*Requirement*:
Write out, word for word, the part of the listing below that opens with the line containing "FT: more horizontal" and closes with the line containing "I got the average", keeping both of those lines and adding no others.
══ Data
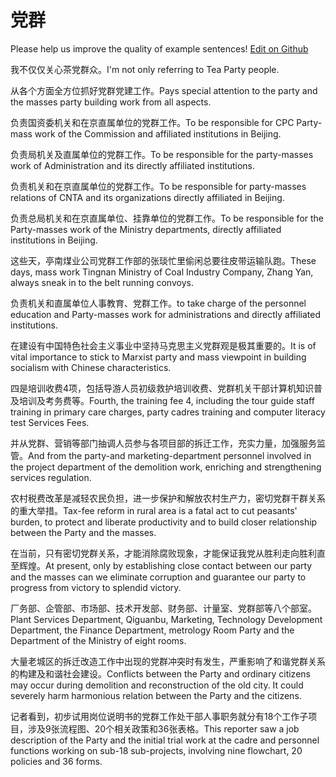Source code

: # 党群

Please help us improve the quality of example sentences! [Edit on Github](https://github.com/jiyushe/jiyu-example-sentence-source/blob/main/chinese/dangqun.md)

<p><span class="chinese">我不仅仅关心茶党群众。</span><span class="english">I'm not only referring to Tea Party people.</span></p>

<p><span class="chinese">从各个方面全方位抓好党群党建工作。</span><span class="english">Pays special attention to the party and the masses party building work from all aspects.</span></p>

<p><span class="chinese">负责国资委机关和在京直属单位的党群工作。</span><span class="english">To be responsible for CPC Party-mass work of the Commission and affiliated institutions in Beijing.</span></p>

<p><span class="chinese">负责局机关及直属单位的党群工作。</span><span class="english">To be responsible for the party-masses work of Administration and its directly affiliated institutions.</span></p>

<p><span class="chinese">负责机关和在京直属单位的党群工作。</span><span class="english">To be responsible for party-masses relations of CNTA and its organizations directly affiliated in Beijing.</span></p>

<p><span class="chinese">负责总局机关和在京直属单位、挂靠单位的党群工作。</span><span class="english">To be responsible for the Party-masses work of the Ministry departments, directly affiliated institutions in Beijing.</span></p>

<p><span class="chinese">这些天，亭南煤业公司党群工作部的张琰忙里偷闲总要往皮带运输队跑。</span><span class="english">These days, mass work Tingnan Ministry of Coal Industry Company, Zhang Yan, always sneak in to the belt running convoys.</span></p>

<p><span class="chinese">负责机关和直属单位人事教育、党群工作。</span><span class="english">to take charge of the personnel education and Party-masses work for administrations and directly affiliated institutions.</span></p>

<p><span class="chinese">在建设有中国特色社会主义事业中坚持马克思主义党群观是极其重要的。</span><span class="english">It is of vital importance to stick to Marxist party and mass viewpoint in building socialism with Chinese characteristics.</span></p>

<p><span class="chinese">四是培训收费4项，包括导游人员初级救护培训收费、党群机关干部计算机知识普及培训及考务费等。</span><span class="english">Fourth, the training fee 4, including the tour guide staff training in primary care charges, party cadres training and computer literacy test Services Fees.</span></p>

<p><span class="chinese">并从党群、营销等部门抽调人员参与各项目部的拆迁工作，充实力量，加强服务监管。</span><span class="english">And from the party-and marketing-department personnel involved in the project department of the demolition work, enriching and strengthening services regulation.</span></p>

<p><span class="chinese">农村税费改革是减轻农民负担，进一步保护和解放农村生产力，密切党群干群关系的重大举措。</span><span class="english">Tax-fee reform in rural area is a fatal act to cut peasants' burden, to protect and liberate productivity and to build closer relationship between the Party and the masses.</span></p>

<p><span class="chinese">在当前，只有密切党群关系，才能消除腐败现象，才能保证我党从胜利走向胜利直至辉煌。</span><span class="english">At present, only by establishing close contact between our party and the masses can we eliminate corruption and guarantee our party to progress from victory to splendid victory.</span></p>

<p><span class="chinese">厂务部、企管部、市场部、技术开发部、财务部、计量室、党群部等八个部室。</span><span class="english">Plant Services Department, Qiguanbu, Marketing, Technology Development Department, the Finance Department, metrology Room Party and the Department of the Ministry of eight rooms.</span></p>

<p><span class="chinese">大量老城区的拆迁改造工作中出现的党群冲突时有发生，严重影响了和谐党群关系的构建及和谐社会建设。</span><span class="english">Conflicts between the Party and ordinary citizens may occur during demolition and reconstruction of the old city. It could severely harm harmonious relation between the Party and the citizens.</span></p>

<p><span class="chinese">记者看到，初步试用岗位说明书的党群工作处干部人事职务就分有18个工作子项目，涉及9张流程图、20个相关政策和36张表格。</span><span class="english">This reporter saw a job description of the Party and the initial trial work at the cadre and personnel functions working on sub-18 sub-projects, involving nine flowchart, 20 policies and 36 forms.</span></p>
════
══ Data
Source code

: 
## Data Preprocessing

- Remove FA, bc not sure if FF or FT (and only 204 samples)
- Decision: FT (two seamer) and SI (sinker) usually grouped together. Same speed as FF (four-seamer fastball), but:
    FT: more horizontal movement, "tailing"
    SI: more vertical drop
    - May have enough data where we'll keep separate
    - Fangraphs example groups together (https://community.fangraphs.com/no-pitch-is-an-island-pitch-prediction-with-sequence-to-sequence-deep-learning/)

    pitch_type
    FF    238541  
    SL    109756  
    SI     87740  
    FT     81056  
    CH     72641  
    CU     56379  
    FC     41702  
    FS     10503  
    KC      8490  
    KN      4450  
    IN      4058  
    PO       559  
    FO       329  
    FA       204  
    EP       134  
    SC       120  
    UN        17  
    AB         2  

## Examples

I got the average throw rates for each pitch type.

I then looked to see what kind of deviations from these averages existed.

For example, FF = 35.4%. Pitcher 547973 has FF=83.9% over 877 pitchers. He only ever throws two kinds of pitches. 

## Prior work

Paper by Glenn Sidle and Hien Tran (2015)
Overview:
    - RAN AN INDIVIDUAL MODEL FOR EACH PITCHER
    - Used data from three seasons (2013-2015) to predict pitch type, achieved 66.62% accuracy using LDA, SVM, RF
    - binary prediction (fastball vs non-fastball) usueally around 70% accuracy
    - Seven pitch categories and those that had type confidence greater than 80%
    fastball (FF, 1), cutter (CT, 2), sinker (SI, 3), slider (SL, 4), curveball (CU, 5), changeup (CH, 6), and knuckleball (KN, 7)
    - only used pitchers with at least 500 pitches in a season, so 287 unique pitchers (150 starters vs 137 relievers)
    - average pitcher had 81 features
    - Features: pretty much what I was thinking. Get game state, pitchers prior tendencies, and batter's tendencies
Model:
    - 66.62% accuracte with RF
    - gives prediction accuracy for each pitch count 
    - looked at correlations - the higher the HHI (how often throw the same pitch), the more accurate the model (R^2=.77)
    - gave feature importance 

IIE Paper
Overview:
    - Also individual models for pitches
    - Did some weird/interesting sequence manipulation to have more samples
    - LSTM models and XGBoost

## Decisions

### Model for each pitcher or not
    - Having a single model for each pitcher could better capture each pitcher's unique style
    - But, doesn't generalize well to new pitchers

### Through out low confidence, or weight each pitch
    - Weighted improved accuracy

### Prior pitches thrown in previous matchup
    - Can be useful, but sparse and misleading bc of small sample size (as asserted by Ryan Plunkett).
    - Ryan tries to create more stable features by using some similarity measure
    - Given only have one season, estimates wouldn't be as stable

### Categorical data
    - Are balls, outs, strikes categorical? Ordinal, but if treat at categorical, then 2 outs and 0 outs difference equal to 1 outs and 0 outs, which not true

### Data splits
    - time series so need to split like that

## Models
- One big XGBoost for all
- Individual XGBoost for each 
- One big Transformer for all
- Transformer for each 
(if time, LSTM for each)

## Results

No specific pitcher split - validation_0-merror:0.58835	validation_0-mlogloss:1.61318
════
══ Data
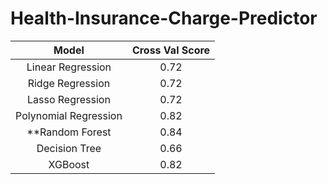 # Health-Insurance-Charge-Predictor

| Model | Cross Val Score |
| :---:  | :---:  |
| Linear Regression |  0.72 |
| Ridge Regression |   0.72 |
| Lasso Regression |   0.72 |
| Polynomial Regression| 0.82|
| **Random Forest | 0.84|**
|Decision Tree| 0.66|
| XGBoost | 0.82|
════
*Solution*:
    FT: more horizontal movement, "tailing"
    SI: more vertical drop
    - May have enough data where we'll keep separate
    - Fangraphs example groups together (https://community.fangraphs.com/no-pitch-is-an-island-pitch-prediction-with-sequence-to-sequence-deep-learning/)

    pitch_type
    FF    238541  
    SL    109756  
    SI     87740  
    FT     81056  
    CH     72641  
    CU     56379  
    FC     41702  
    FS     10503  
    KC      8490  
    KN      4450  
    IN      4058  
    PO       559  
    FO       329  
    FA       204  
    EP       134  
    SC       120  
    UN        17  
    AB         2  

## Examples

I got the average throw rates for each pitch type.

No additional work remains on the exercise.